After dinner, we were walking out to the car, and I had a flash! “Hey Chris, how many AA or NA members does it take to change a lightbulb?”
He was getting pissed at me, but he took the bait: “I don’t know, how many?”
“Five: one to put in the new bulb and four to reminisce about how good the old bulb was.”
I was in the dog house for two weeks for that!
But we kept on, through countless nights playing board games, and through some Mensa conventions, and through a few arguments, but only a few.
Fencing with Chrismas Wrapping Paper Rolls |
Years later, our romance cooled, and it made sense for me to move to Maryland for my job.
I knew that Chris would be there at my apartment in Frederick, MD, so when I packed the boxes, I labeled them like “Books and Sex Toys” or “Silverware and Double Headed Dildoes.” The movers got a kick out of that, but Chris was not amused!
Chris got the last laugh, though! He helped me pack when I moved from Frederick over to Pennsylvania, and when I arrived, half the boxes were marked as “Stuff” or “More Stuff!”
This type of banter was certainly part of our chemistry, but it wasn’t the only part. Here’s something more typical:
Chris and I always used to drive at least an hour to some small random town just to have pizza for dinner. The particular town or restaurant didn’t matter. What did matter is that we did this together and that we enjoyed it. It was such a simple thing, and neither of us realized at the time how important those weekly outings were. For this reason I cannot tell you the name of the town or pizza restaurant we first ate at. I thought these short road trips would go on forever, and for that reason I do not remember the name of the last restaurant we ate at. All I know is that there was a first town and restaurant and a last town and restaurant, and that there will be no more such road trips.
Chris wanted to get back together with me in Pennsylvania, and we tried it, but he missed his family and friends in Columbus terribly.
Sending Our Best from the Hospital, September 2017 |
Thus our strange romance ended, but the friendship endured. My last joke to him was only a few days before he passed, and was like a bookend to the “rob the grave” joke, but it was too dark and too spicy to repeat here!
The lung problems that started in Kuwait only escalated as time went on. Sam and Janos promised to take care of Chris until his last minute, and they did so, admirably.
I’ve been trying to summarize the feelings I have for Chris, taking all these stories into account. Here’s the best I can do.
You know how people say they want somebody to “complete them?” Chris and I didn’t do that for each other. Instead, he extended me. When I was with him, I felt incredibly free, incredibly passionate, incredibly powerful, and I understood just how intense life can be and ought to be. With Chris I knew that there is a whole world of things to choose from, and if something is missing, then I can make it myself.
Besides this spirit, the most important thing Chris did for me was to invite me into his family. Sam, Janos, Bela, cousin Mary, Catrina, and John mean the world to me, as do his friends Shelly and Lisa.

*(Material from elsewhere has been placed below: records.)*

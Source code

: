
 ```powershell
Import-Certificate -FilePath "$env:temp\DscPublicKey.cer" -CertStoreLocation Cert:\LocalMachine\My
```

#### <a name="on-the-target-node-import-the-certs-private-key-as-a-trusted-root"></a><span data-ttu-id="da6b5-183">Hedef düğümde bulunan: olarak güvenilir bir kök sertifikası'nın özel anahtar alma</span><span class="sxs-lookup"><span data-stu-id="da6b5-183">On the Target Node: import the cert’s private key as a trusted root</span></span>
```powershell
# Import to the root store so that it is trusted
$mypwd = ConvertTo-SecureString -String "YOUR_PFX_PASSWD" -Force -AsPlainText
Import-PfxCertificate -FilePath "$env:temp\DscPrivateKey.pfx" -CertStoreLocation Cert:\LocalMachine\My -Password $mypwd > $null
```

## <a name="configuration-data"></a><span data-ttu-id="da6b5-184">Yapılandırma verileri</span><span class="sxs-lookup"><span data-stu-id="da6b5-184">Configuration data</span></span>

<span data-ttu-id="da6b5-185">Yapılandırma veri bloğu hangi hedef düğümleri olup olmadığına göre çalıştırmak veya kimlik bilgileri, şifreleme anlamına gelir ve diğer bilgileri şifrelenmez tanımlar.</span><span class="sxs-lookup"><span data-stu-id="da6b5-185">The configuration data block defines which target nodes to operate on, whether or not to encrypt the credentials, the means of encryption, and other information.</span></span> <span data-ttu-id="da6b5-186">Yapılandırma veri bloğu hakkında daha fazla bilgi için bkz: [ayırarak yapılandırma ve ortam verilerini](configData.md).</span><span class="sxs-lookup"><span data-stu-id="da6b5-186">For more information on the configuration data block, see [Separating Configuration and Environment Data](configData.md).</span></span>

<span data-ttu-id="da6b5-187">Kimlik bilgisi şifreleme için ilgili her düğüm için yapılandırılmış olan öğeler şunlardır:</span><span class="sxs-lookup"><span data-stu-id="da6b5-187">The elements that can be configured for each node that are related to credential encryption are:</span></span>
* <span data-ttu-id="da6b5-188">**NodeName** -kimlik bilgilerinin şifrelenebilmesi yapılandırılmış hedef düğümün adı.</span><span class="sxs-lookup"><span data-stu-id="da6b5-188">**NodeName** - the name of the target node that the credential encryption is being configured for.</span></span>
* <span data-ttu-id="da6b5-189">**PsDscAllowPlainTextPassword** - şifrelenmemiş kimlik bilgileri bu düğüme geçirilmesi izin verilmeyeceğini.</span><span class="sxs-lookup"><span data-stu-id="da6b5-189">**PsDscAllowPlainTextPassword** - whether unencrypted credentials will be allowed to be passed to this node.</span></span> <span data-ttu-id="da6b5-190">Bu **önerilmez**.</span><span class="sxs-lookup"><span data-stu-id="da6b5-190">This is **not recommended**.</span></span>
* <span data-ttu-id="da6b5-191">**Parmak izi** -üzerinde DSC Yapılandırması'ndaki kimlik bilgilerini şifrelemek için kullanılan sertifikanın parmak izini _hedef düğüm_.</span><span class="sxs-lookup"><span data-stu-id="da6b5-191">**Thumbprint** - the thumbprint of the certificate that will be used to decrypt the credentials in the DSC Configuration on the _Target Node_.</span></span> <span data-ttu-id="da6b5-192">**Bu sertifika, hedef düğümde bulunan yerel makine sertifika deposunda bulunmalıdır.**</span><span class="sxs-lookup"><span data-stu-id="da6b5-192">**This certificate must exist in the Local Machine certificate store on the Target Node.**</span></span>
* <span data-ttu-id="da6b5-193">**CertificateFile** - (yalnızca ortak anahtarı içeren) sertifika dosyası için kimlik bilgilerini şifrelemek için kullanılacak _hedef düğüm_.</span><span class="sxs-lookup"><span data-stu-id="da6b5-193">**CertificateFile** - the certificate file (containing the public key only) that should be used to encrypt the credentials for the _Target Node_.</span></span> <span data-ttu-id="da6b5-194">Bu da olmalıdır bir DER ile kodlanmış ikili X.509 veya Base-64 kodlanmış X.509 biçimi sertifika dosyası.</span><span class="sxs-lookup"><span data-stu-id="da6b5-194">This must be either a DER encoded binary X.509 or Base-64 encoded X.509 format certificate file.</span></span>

It may be tempting to disengage or distance yourself at times like this, but that would be unworthy of Chris, because it would be denial masquerading as stoicism. Isolation from the memories and feelings we have for him separates yourself from the best part of yourself - your creativity, your ability to be genuine, your potential to be the best you can be. He would insist that we always strive, that we directly challenge the obstacles in life and overcome them, for if we disengage then we wither away.
As mentioned earlier, people tell each other stories in order to become friends. But what happens when one of those friends is gone? I don’t know, but maybe those stories help us reach catharsis.
I hope these stories are indeed cathartic, but also that they help us to remember Chris, for if he exists now only in our memories, then we must never forget him.
Chris, I love you dearly. Until Valhalla.